# Aim of the exercise
Search the records for "want" and copy each line that holds it.

(Document images with source code)

==*==

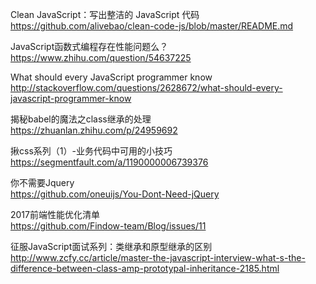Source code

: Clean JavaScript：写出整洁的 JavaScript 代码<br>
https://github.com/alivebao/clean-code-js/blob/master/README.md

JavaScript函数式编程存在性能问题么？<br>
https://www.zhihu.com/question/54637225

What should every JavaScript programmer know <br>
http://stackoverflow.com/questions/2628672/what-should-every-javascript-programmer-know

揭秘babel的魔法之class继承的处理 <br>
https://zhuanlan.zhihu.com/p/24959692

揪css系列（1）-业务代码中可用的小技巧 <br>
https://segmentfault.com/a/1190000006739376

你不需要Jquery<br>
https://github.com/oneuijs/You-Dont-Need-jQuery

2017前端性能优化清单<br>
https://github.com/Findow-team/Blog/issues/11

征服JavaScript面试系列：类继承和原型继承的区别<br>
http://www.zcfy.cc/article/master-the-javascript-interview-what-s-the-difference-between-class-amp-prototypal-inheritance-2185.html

==*==

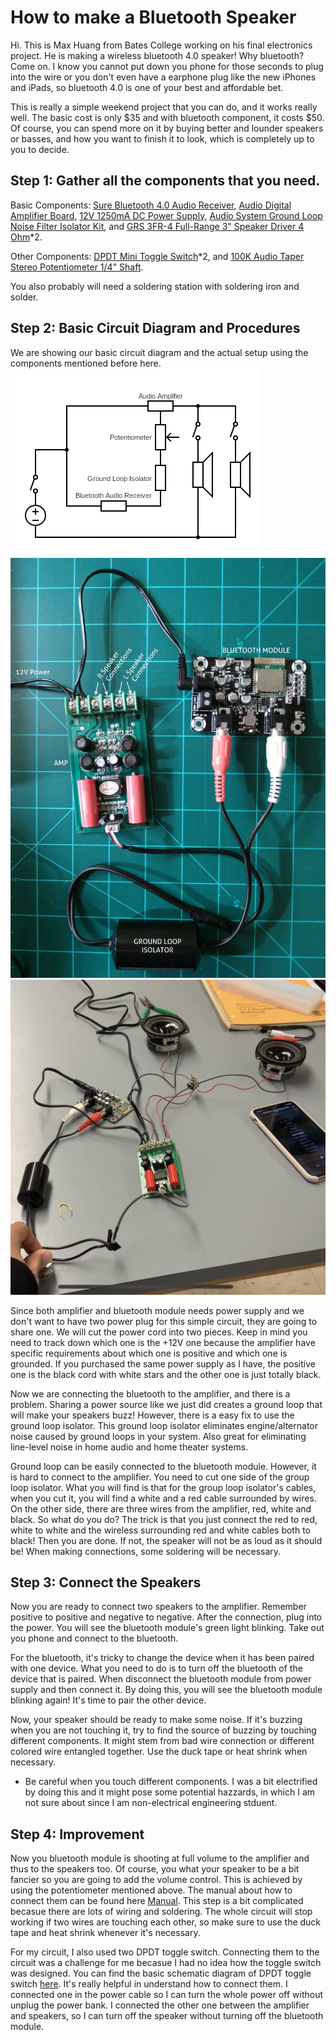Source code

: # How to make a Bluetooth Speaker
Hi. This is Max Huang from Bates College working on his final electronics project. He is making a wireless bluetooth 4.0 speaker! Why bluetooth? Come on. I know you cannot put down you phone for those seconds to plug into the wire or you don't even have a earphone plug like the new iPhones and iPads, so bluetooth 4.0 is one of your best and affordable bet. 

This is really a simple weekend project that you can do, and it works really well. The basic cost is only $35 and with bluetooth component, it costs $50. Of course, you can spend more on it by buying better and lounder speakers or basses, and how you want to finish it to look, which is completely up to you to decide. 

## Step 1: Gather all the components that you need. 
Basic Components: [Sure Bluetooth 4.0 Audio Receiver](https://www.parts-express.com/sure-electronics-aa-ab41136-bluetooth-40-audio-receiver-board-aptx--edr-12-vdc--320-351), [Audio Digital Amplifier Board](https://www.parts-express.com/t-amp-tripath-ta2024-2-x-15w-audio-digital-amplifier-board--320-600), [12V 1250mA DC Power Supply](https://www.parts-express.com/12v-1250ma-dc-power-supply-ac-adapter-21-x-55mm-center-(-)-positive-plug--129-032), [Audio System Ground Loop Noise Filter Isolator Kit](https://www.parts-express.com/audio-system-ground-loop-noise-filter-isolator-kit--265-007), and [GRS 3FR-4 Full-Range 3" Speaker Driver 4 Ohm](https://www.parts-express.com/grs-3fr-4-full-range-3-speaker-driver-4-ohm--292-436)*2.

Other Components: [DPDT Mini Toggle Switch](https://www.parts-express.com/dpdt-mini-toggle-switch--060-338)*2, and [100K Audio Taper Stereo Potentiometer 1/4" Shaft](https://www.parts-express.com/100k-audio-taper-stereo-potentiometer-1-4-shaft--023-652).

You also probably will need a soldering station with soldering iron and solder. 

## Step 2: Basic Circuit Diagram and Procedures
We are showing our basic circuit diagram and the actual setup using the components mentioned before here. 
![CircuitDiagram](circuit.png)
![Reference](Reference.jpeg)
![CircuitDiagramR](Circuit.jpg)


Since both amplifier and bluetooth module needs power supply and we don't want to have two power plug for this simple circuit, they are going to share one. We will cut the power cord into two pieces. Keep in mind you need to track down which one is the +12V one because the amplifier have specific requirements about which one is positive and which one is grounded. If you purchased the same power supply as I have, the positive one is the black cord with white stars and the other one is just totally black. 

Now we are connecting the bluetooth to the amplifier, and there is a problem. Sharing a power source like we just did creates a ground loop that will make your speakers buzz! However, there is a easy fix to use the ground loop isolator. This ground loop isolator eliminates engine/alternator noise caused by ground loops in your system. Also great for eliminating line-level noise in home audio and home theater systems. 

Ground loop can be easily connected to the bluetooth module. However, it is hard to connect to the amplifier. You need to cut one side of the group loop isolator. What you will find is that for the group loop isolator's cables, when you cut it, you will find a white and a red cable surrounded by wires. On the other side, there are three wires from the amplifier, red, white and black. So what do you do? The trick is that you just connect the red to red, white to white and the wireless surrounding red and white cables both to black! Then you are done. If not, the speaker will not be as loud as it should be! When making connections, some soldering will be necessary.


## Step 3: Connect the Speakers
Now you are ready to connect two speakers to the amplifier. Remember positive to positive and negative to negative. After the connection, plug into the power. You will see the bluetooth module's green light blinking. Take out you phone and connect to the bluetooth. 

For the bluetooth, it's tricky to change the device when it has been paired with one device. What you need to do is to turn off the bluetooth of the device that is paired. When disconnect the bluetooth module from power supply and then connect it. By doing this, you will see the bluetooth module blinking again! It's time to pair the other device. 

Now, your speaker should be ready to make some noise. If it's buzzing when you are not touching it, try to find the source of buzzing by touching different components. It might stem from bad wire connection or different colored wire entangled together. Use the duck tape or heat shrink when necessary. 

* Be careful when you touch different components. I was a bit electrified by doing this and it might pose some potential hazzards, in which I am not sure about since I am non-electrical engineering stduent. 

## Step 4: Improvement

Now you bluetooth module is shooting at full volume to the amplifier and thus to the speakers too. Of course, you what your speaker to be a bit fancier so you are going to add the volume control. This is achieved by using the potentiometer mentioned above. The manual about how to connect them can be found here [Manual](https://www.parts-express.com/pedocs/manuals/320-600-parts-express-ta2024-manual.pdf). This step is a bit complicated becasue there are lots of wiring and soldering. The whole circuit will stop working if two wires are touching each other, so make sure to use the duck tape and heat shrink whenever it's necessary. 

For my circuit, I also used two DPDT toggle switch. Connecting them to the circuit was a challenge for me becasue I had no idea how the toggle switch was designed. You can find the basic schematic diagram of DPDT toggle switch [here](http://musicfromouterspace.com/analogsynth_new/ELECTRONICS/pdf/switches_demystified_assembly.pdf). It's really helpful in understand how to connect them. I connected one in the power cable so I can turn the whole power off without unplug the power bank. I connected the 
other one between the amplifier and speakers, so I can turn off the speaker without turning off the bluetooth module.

==*==

# Your response
This is really a simple weekend project that you can do, and it works really well. The basic cost is only $35 and with bluetooth component, it costs $50. Of course, you can spend more on it by buying better and lounder speakers or basses, and how you want to finish it to look, which is completely up to you to decide. 
Since both amplifier and bluetooth module needs power supply and we don't want to have two power plug for this simple circuit, they are going to share one. We will cut the power cord into two pieces. Keep in mind you need to track down which one is the +12V one because the amplifier have specific requirements about which one is positive and which one is grounded. If you purchased the same power supply as I have, the positive one is the black cord with white stars and the other one is just totally black. 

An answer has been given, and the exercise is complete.